▸ **Exercise requirements**
From the entries that follow, copy exactly the lines beginning at the line holding "2、64位Oracle 11g R2 DB" and continuing through the line holding "[哈咯（Holaever）数".

▸ **Supplied records**
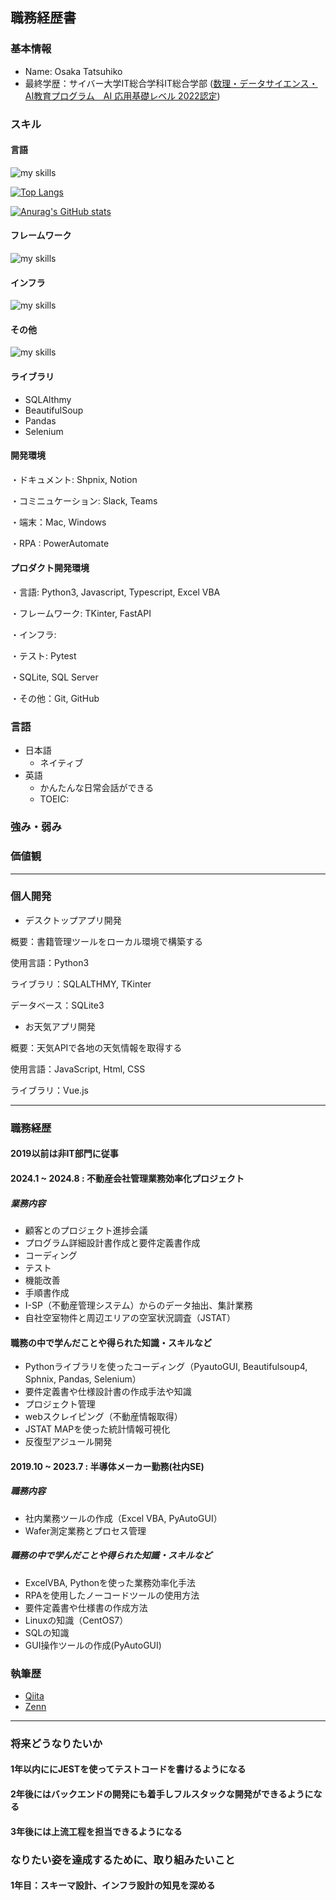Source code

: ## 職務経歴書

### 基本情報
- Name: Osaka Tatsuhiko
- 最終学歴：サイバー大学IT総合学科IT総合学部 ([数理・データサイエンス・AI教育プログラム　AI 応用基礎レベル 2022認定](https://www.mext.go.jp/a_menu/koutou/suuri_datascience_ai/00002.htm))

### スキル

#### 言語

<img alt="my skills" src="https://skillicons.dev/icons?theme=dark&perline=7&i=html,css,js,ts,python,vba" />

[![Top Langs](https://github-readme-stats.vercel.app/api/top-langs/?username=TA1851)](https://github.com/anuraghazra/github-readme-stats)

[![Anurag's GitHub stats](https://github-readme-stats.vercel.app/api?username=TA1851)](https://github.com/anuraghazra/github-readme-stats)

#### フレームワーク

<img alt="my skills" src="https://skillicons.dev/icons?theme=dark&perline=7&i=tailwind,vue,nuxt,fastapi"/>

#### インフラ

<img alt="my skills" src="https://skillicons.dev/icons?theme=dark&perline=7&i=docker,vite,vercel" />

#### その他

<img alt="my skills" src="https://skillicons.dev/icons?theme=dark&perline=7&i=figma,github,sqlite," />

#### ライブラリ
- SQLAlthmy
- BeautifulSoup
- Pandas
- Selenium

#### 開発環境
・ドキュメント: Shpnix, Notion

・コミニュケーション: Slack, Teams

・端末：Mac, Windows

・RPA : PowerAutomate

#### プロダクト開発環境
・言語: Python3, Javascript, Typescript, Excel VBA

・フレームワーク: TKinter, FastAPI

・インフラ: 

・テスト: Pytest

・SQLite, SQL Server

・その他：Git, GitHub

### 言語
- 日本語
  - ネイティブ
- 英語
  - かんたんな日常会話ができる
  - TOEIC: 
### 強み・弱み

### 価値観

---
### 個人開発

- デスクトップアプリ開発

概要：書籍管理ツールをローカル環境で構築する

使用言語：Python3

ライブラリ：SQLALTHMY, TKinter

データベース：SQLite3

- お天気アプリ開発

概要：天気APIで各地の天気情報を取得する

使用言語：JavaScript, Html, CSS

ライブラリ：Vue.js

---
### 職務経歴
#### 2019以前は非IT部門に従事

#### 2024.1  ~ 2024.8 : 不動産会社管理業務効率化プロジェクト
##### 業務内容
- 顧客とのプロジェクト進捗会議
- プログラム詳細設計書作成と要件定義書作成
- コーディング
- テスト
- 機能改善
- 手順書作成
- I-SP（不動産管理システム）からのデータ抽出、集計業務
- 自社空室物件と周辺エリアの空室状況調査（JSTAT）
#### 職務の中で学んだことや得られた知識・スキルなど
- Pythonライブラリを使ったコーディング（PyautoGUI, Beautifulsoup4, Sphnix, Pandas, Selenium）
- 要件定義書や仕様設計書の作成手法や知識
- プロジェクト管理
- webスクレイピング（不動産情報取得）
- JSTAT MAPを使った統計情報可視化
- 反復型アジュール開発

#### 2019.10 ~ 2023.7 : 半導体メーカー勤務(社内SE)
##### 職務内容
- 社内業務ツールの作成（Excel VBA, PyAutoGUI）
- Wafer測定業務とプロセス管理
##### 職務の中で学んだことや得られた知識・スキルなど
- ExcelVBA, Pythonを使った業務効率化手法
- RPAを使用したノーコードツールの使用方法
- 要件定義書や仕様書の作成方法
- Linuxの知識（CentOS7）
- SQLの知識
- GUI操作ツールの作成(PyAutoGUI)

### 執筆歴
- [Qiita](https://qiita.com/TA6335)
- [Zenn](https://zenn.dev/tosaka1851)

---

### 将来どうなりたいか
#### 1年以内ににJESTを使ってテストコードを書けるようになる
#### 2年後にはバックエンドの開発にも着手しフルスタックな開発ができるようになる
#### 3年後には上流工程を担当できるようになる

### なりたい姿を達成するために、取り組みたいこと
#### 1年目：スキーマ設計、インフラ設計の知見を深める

...

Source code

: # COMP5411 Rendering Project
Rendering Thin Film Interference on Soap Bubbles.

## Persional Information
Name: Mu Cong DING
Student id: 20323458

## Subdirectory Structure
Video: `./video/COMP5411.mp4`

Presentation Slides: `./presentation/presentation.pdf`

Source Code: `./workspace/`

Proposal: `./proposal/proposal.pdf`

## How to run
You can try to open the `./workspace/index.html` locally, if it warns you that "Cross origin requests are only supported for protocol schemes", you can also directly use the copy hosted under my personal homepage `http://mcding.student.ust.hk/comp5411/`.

--

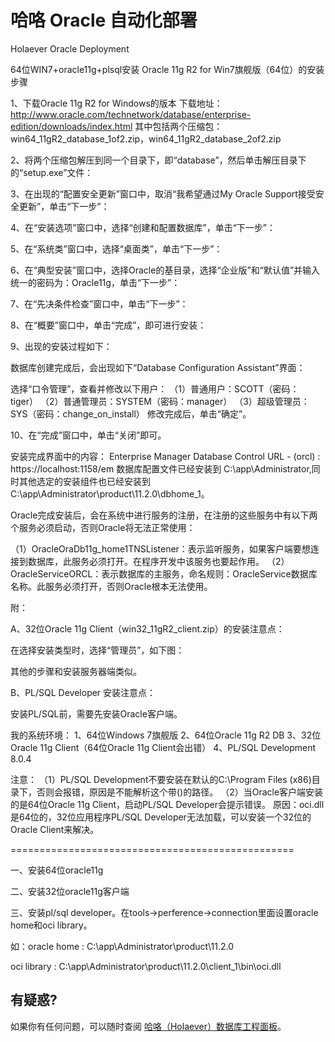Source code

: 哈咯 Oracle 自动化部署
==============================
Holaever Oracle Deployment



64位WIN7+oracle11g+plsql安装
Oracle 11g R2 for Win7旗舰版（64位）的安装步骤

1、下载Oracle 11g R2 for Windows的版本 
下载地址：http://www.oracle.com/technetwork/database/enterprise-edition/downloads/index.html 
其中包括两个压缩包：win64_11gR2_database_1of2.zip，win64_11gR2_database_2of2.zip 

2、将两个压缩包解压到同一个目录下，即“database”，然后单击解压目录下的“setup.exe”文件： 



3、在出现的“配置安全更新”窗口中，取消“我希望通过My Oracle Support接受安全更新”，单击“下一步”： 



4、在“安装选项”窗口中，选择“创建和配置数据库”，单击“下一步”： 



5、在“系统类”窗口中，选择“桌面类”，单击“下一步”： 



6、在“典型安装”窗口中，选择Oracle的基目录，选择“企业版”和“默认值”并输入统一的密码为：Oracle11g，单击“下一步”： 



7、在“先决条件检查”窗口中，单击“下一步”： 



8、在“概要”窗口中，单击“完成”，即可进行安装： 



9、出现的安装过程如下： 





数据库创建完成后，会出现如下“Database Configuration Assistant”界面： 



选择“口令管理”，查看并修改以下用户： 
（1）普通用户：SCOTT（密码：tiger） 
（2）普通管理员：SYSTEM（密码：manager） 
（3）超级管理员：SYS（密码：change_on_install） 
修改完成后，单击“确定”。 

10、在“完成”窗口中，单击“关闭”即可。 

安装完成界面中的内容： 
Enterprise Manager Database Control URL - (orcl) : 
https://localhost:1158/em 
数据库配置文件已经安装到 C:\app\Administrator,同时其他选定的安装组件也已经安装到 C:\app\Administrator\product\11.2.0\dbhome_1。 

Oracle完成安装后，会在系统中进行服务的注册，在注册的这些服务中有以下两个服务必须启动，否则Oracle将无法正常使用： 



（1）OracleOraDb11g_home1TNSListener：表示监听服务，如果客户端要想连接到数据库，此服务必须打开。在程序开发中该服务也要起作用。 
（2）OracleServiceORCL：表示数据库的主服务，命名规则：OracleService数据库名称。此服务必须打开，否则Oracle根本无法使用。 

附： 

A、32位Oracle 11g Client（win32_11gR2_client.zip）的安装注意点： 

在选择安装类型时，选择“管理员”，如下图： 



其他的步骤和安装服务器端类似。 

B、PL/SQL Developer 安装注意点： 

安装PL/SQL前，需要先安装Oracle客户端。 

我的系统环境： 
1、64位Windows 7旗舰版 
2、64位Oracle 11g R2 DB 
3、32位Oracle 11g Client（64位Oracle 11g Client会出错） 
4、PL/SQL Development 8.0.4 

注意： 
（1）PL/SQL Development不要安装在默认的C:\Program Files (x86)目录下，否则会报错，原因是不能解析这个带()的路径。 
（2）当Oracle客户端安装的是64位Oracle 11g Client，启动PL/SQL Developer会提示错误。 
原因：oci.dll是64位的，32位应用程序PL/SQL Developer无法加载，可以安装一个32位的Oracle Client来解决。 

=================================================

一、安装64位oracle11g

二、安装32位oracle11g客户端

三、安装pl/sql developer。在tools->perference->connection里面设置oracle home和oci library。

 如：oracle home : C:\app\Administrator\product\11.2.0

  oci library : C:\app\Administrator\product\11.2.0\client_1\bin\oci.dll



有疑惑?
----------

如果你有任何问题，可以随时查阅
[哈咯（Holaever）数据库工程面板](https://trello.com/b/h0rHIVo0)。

▸ **Task solution**
2、64位Oracle 11g R2 DB 
3、32位Oracle 11g Client（64位Oracle 11g Client会出错） 
4、PL/SQL Development 8.0.4 

注意： 
（1）PL/SQL Development不要安装在默认的C:\Program Files (x86)目录下，否则会报错，原因是不能解析这个带()的路径。 
（2）当Oracle客户端安装的是64位Oracle 11g Client，启动PL/SQL Developer会提示错误。 
原因：oci.dll是64位的，32位应用程序PL/SQL Developer无法加载，可以安装一个32位的Oracle Client来解决。 

=================================================

一、安装64位oracle11g

二、安装32位oracle11g客户端

三、安装pl/sql developer。在tools->perference->connection里面设置oracle home和oci library。

 如：oracle home : C:\app\Administrator\product\11.2.0

  oci library : C:\app\Administrator\product\11.2.0\client_1\bin\oci.dll



有疑惑?
----------

如果你有任何问题，可以随时查阅
[哈咯（Holaever）数据库工程面板](https://trello.com/b/h0rHIVo0)。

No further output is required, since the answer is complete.